Thursday, August 17, 2006

Announcements 3, Stories 2

Firstly, I thought at first that it was some kind of secret, but turns out it's OK to talk about, so; my story "The Somnambulist" will be appearing in Kathy Sedia's Moonlit Domes, an anthology of urban fantasy stories which will appear sometime next year. I've seen other folks announcing their own acceptances here and there, and it looks like it's going to be a kick-ass TOC!

Secondly, with the help of a friend who wishes to remain anonymous, I now have a website! You can visit it here; there's not a lot of content there yet, but I'm going to be putting up a few of my older, out-of-print stories.
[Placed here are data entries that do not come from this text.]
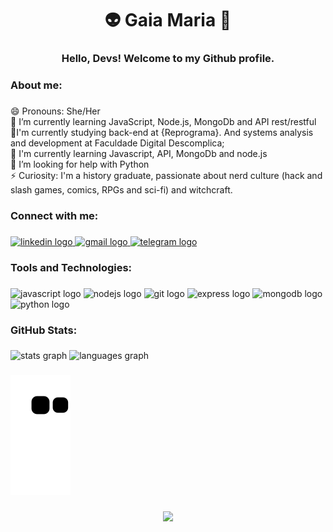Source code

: <h1 align="center">👽 Gaia Maria 👾</h1>

###

<h3 align="center">Hello, Devs! Welcome to my Github profile.</h3>

###

<h3 align="left">About me:</h3>

###

<p align="left">😄 Pronouns: She/Her <br>🌱 I’m currently learning JavaScript, Node.js, MongoDb and API rest/restful <br>🔭I'm currently studying back-end at {Reprograma}. And systems analysis and development at Faculdade Digital Descomplica;<br>🌱 I'm currently learning Javascript, API, MongoDb and node.js <br>🤔 I’m looking for help with Python <br>⚡ Curiosity: I'm a history graduate, passionate about nerd culture (hack and slash games, comics, RPGs and sci-fi) and witchcraft.</p>

###

<h3 align="left">Connect with me:</h3>

###

<div align="left">
  <a href="https://www.linkedin.com/in/gaia-maria/" target="_blank">
    <img src="https://raw.githubusercontent.com/maurodesouza/profile-readme-generator/master/src/assets/icons/social/linkedin/default.svg" width="46" height="35" alt="linkedin logo"  />
  </a>
  <a href="mailto:gaiamaria.melos@gmail.com" target="_blank">
    <img src="https://raw.githubusercontent.com/maurodesouza/profile-readme-generator/master/src/assets/icons/social/gmail/default.svg" width="46" height="35" alt="gmail logo"  />
  </a>
  <a href="https://t.me/Dev_GaiaMaria" target="_blank">
    <img src="https://raw.githubusercontent.com/maurodesouza/profile-readme-generator/master/src/assets/icons/social/telegram/default.svg" width="46" height="35" alt="telegram logo"  />
  </a>
</div>

###

<h3 align="left">Tools and Technologies:</h3>

###

<div align="left">
  <img src="https://cdn.jsdelivr.net/gh/devicons/devicon/icons/javascript/javascript-original.svg" height="35" width="47" alt="javascript logo"  />
  <img src="https://cdn.jsdelivr.net/gh/devicons/devicon/icons/nodejs/nodejs-original.svg" height="35" width="47" alt="nodejs logo"  />
  <img src="https://cdn.jsdelivr.net/gh/devicons/devicon/icons/git/git-original.svg" height="35" width="47" alt="git logo"  />
  <img src="https://icongr.am/devicon/express-original.svg?size=47&color=ffffff" height="35" width="47" alt="express logo"  />
  <img src="https://cdn.jsdelivr.net/gh/devicons/devicon/icons/mongodb/mongodb-original.svg" height="35" width="47" alt="mongodb logo"  />
  <img src="https://cdn.jsdelivr.net/gh/devicons/devicon/icons/python/python-original.svg" height="35" width="47" alt="python logo"  />
</div>

###

<h3 align="left">GitHub Stats:</h3>

###

<div align="left">
  <img src="https://github-readme-stats.vercel.app/api?hide_title=false&hide_rank=true&show_icons=true&include_all_commits=true&count_private=true&disable_animations=false&theme=tokyonight&locale=en&hide_border=true&custom_title=Gaia Maria&username=Gaia-Maria" height="150" alt="stats graph"  />
  <img src="https://github-readme-stats.vercel.app/api/top-langs?locale=en&hide_title=false&layout=compact&card_width=320&langs_count=5&theme=tokyonight&hide_border=true&username=Gaia-Maria" height="150" alt="languages graph"  />
</div>

###

![snake gif](https://github.com/Gaia-Maria/Gaia-Maria/blob/output/github-contribution-grid-snake.svg)

###

<div align="center">
  <img height="200" src="https://media0.giphy.com/avatars/dianapietrzyk/wWrk0vNBjwQp.gif"  />
</div>

###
First up is The Lethe Man, which Gwenda Bond and Christopher Rowe published a couple of years ago in their wonderful zine Say... "The Lethe Man" was actually shortlisted for The Fountain Award (Jeff Ford won), and it's one of my personal faves. I hope y'all enjoy it.

Also, I'm working on an FAQ for the website, and I'm looking for content. So ask me a question--heartfelt or absurd (or both)--in the comments, and if it's a good one I'll add it to the FAQ.

Wednesday, August 16, 2006

Reasons to Listen to Archangels, #4831

According to legend, the archangel Michael appeared to St. Aubert, bishop of Avranches, in 708 and instructed him to build a church on the rocky islet. Aubert repeatedly ignored the angel's instruction, until Michael burned a hole in the bishop's skull with his finger. The dedication to St. Michael occurred on 16 October 708.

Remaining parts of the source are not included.